What the task asks
The expected output is each line below containing "distribution", copied in full.

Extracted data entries
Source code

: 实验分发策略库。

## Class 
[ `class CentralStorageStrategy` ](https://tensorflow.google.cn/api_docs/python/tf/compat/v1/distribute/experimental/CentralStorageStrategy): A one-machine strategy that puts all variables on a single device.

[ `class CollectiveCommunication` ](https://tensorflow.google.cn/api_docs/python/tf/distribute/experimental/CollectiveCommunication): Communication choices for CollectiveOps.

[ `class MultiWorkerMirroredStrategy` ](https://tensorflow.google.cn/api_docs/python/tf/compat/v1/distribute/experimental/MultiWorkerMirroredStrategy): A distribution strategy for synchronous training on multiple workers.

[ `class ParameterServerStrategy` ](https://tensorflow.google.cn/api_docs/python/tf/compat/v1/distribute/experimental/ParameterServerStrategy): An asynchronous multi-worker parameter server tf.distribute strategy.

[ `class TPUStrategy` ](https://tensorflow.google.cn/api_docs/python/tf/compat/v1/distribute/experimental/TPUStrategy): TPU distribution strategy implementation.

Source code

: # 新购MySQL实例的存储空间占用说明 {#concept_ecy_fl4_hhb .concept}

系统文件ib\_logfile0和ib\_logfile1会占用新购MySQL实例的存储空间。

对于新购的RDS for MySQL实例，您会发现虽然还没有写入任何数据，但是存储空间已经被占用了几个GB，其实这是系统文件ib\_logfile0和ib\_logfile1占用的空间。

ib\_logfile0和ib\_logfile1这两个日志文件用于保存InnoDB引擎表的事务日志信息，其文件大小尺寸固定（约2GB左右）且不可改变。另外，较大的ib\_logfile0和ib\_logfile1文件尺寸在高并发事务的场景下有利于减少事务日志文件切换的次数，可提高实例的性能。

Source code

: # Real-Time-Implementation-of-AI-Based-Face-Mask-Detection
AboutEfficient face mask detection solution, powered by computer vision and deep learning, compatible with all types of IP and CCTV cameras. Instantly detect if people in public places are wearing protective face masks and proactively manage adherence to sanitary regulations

Answer to this task
[ `class MultiWorkerMirroredStrategy` ](https://tensorflow.google.cn/api_docs/python/tf/compat/v1/distribute/experimental/MultiWorkerMirroredStrategy): A distribution strategy for synchronous training on multiple workers.
[ `class TPUStrategy` ](https://tensorflow.google.cn/api_docs/python/tf/compat/v1/distribute/experimental/TPUStrategy): TPU distribution strategy implementation.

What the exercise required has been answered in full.